WORK INSTRUCTIONS:
Take each line below that has "lastIndexOf" and copy it.

EXERCISE MATERIALS:
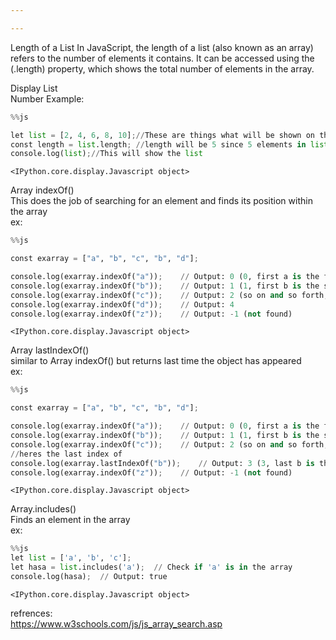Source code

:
 ```yaml
---

---
```


Length of a List
In JavaScript, the length of a list (also known as an array) refers to the number of elements it contains. It can be accessed using the (.length) property, which shows the total number of elements in the array.

Display List <br>
Number Example:


```python
%%js

let list = [2, 4, 6, 8, 10];//These are things what will be shown on the list
const length = list.length; //length will be 5 since 5 elements in list
console.log(list);//This will show the list 
```


    <IPython.core.display.Javascript object>


Array indexOf() <br>
This does the job of searching for an element and finds its position within the array <br>
ex: 


```python
%%js

const exarray = ["a", "b", "c", "b", "d"];

console.log(exarray.indexOf("a"));    // Output: 0 (0, first a is the first letter (base 10 starts at 0 or something idk lol))
console.log(exarray.indexOf("b"));    // Output: 1 (1, first b is the second letter)
console.log(exarray.indexOf("c"));    // Output: 2 (so on and so forth, you can do the rest)
console.log(exarray.indexOf("d"));    // Output: 4
console.log(exarray.indexOf("z"));    // Output: -1 (not found)

```


    <IPython.core.display.Javascript object>


Array lastIndexOf() <br>
similar to Array indexOf() but returns last time the object has appeared <br>
ex:


```python
%%js

const exarray = ["a", "b", "c", "b", "d"];

console.log(exarray.indexOf("a"));    // Output: 0 (0, first a is the first letter (base 10 starts at 0 or something idk lol))
console.log(exarray.indexOf("b"));    // Output: 1 (1, first b is the second letter)
console.log(exarray.indexOf("c"));    // Output: 2 (so on and so forth, you can do the rest)
//heres the last index of
console.log(exarray.lastIndexOf("b"));    // Output: 3 (3, last b is the fourth letter)
console.log(exarray.indexOf("z"));    // Output: -1 (not found)

```


    <IPython.core.display.Javascript object>


Array.includes() <br>
Finds an element in the array <br>
ex:


```python
%%js 
let list = ['a', 'b', 'c'];
let hasa = list.includes('a');  // Check if 'a' is in the array
console.log(hasa);  // Output: true
```


    <IPython.core.display.Javascript object>


refrences: <br>
https://www.w3schools.com/js/js_array_search.asp
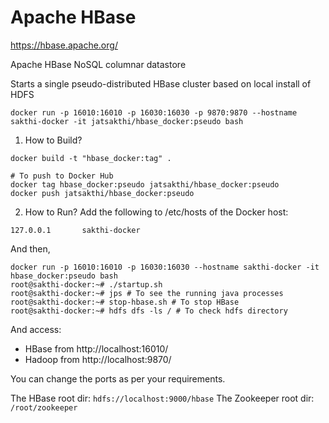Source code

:Apache HBase
============

https://hbase.apache.org/

Apache HBase NoSQL columnar datastore

Starts a single pseudo-distributed HBase cluster based on local install of HDFS
```
docker run -p 16010:16010 -p 16030:16030 -p 9870:9870 --hostname sakthi-docker -it jatsakthi/hbase_docker:pseudo bash
```

1. How to Build?
```
docker build -t "hbase_docker:tag" .

# To push to Docker Hub
docker tag hbase_docker:pseudo jatsakthi/hbase_docker:pseudo
docker push jatsakthi/hbase_docker:pseudo
```

2. How to Run?
Add the following to /etc/hosts of the Docker host:
```
127.0.0.1       sakthi-docker
```
And then,
```
docker run -p 16010:16010 -p 16030:16030 --hostname sakthi-docker -it hbase_docker:pseudo bash
root@sakthi-docker:~# ./startup.sh
root@sakthi-docker:~# jps # To see the running java processes
root@sakthi-docker:~# stop-hbase.sh # To stop HBase
root@sakthi-docker:~# hdfs dfs -ls / # To check hdfs directory
```
And access:
* HBase from http://localhost:16010/
* Hadoop from http://localhost:9870/

You can change the ports as per your requirements.

The HBase root dir: `hdfs://localhost:9000/hbase`
The Zookeeper root dir: `/root/zookeeper`
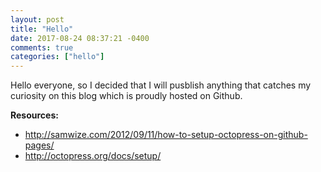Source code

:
 ```yaml
---
layout: post
title: "Hello"
date: 2017-08-24 08:37:21 -0400
comments: true
categories: ["hello"] 
---
```


Hello everyone, so I decided that I will pusblish anything that catches my curiosity on this blog which is proudly hosted on Github.

**Resources:**
- http://samwize.com/2012/09/11/how-to-setup-octopress-on-github-pages/
- http://octopress.org/docs/setup/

YOUR SOLUTION:
Array lastIndexOf() <br>
console.log(exarray.lastIndexOf("b"));    // Output: 3 (3, last b is the fourth letter)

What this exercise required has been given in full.